■ **Work required**
Every line in the data below that has the word "Network" should be returned.

■ **Supplied information**

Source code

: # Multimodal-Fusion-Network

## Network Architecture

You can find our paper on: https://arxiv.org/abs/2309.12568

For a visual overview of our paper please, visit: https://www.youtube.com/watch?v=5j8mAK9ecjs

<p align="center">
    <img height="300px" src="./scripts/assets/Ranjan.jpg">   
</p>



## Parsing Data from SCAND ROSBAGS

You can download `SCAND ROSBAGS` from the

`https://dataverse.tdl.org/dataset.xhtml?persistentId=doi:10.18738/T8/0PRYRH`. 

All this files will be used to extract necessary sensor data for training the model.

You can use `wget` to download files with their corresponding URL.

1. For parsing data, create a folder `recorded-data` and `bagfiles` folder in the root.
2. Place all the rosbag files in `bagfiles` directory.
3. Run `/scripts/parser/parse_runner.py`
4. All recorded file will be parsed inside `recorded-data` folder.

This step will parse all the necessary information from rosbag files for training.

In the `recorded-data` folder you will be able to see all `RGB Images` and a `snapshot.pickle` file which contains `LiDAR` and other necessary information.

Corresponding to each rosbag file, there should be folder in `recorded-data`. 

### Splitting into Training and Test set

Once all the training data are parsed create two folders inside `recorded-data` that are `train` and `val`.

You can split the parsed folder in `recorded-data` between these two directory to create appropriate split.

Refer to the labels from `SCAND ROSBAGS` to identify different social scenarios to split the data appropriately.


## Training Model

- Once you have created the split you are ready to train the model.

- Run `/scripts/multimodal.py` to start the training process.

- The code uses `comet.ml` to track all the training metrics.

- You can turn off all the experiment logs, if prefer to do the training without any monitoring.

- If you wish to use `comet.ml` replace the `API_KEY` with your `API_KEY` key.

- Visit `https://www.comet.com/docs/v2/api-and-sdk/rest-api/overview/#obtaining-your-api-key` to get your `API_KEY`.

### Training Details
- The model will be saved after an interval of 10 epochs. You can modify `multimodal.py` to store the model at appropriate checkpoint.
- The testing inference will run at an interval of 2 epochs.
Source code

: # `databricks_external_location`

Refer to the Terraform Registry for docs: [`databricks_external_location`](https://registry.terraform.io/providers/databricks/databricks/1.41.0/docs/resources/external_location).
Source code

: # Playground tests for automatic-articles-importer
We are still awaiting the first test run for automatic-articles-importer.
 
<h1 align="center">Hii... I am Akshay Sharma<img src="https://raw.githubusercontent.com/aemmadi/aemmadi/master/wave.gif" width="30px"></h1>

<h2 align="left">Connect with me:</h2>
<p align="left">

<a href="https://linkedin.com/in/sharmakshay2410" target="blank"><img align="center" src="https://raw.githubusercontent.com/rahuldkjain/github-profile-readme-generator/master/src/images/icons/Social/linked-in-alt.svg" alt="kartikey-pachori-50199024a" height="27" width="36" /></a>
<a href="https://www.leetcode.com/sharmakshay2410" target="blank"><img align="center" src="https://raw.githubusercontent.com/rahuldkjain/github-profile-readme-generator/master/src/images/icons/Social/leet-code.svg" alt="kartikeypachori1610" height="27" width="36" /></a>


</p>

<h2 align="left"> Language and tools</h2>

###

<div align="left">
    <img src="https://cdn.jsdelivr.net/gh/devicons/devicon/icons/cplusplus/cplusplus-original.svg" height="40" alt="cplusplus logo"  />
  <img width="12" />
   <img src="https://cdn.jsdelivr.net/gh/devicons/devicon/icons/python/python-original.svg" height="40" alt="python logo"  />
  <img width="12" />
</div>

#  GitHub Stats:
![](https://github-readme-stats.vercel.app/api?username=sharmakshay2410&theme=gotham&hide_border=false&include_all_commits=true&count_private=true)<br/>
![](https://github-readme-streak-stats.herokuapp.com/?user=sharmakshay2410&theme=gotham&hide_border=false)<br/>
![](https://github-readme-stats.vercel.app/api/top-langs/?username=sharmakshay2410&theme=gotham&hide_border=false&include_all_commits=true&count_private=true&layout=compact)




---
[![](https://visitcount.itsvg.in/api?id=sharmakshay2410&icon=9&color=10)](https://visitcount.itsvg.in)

■ **Solution to this exercise**
: # Multimodal-Fusion-Network
## Network Architecture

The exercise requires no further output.